The case for rescinding the organ donation governing rule is irrefutable at this stage.  Simply put, flawed healthcare rules literally kill patients.

There is a documented poor record of regulatory overreach and abject failure of the Centers for Medicare and Medicaid Services (CMS) to manage and evaluate the Organ Procurement Organization system.[1]  As long predicted by SID&T, HHS and CMS bureaucratic failure in this regard is now resulting in federal court litigation.

Rescinding the Rule

The rule should be rescinded.
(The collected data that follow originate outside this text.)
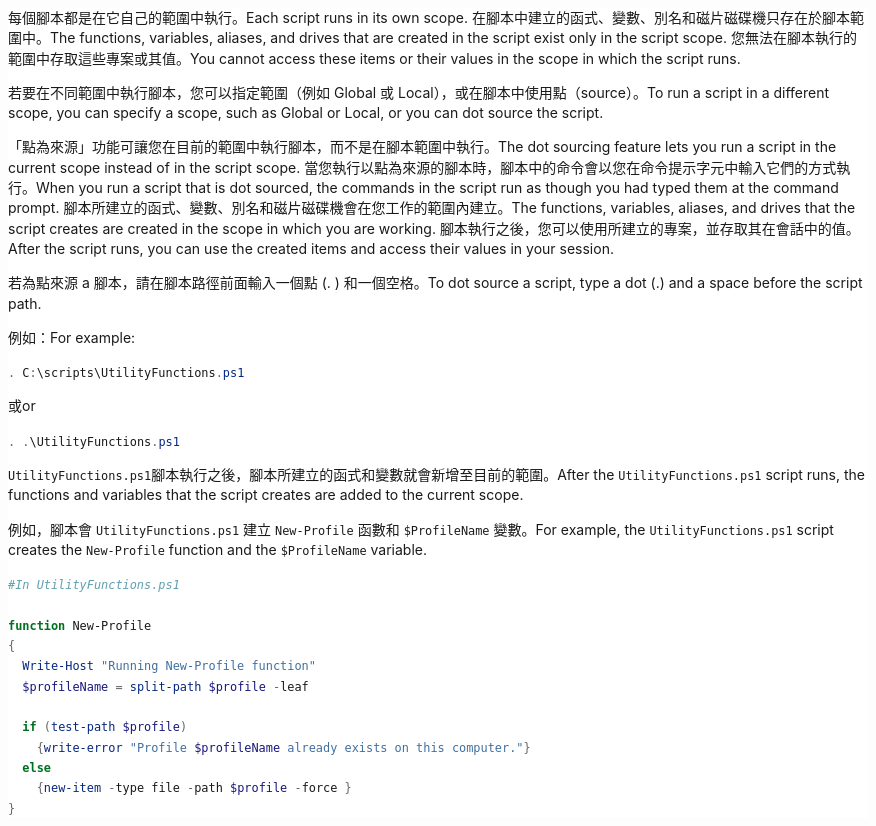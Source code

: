<span data-ttu-id="4e134-196">每個腳本都是在它自己的範圍中執行。</span><span class="sxs-lookup"><span data-stu-id="4e134-196">Each script runs in its own scope.</span></span> <span data-ttu-id="4e134-197">在腳本中建立的函式、變數、別名和磁片磁碟機只存在於腳本範圍中。</span><span class="sxs-lookup"><span data-stu-id="4e134-197">The functions, variables, aliases, and drives that are created in the script exist only in the script scope.</span></span> <span data-ttu-id="4e134-198">您無法在腳本執行的範圍中存取這些專案或其值。</span><span class="sxs-lookup"><span data-stu-id="4e134-198">You cannot access these items or their values in the scope in which the script runs.</span></span>

<span data-ttu-id="4e134-199">若要在不同範圍中執行腳本，您可以指定範圍（例如 Global 或 Local），或在腳本中使用點（source）。</span><span class="sxs-lookup"><span data-stu-id="4e134-199">To run a script in a different scope, you can specify a scope, such as Global or Local, or you can dot source the script.</span></span>

<span data-ttu-id="4e134-200">「點為來源」功能可讓您在目前的範圍中執行腳本，而不是在腳本範圍中執行。</span><span class="sxs-lookup"><span data-stu-id="4e134-200">The dot sourcing feature lets you run a script in the current scope instead of in the script scope.</span></span> <span data-ttu-id="4e134-201">當您執行以點為來源的腳本時，腳本中的命令會以您在命令提示字元中輸入它們的方式執行。</span><span class="sxs-lookup"><span data-stu-id="4e134-201">When you run a script that is dot sourced, the commands in the script run as though you had typed them at the command prompt.</span></span> <span data-ttu-id="4e134-202">腳本所建立的函式、變數、別名和磁片磁碟機會在您工作的範圍內建立。</span><span class="sxs-lookup"><span data-stu-id="4e134-202">The functions, variables, aliases, and drives that the script creates are created in the scope in which you are working.</span></span> <span data-ttu-id="4e134-203">腳本執行之後，您可以使用所建立的專案，並存取其在會話中的值。</span><span class="sxs-lookup"><span data-stu-id="4e134-203">After the script runs, you can use the created items and access their values in your session.</span></span>

<span data-ttu-id="4e134-204">若為點來源 a 腳本，請在腳本路徑前面輸入一個點 (. ) 和一個空格。</span><span class="sxs-lookup"><span data-stu-id="4e134-204">To dot source a script, type a dot (.) and a space before the script path.</span></span>

<span data-ttu-id="4e134-205">例如：</span><span class="sxs-lookup"><span data-stu-id="4e134-205">For example:</span></span>

```powershell
. C:\scripts\UtilityFunctions.ps1
```

<span data-ttu-id="4e134-206">或</span><span class="sxs-lookup"><span data-stu-id="4e134-206">or</span></span>

```powershell
. .\UtilityFunctions.ps1
```

<span data-ttu-id="4e134-207">`UtilityFunctions.ps1`腳本執行之後，腳本所建立的函式和變數就會新增至目前的範圍。</span><span class="sxs-lookup"><span data-stu-id="4e134-207">After the `UtilityFunctions.ps1` script runs, the functions and variables that the script creates are added to the current scope.</span></span>

<span data-ttu-id="4e134-208">例如，腳本會 `UtilityFunctions.ps1` 建立 `New-Profile` 函數和 `$ProfileName` 變數。</span><span class="sxs-lookup"><span data-stu-id="4e134-208">For example, the `UtilityFunctions.ps1` script creates the `New-Profile` function and the `$ProfileName` variable.</span></span>

```powershell
#In UtilityFunctions.ps1

function New-Profile
{
  Write-Host "Running New-Profile function"
  $profileName = split-path $profile -leaf

  if (test-path $profile)
    {write-error "Profile $profileName already exists on this computer."}
  else
    {new-item -type file -path $profile -force }
}
```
HHS does not arbitrarily shut up to 70% of the nation’s so-called underperforming hospitals by judging their performance on flawed metrics[2]. A major concern with the final rule at issue is that the current measures place great importance on results that OPO cannot fully control, with no means of accounting for that dynamic.  Specifically, one of the revised measures is the number of organs transplanted, but the ultimate decision to transplant an organ (or not) does not rest with an OPO.  An OPO can perform all its tasks to ready an organ for transplants and physicians and/or transplant centers can decide not to transplant the organ at their sole discretion such that the organ is then not transplanted.

Effective Oversight

 Importantly, HHS while retaining oversight, takes hospital accreditation out of the bureaucracy and into the hands of third-party professionals and demands any necessary remedial action based on best practices. This is the responsible path forward for optimal patient outcomes.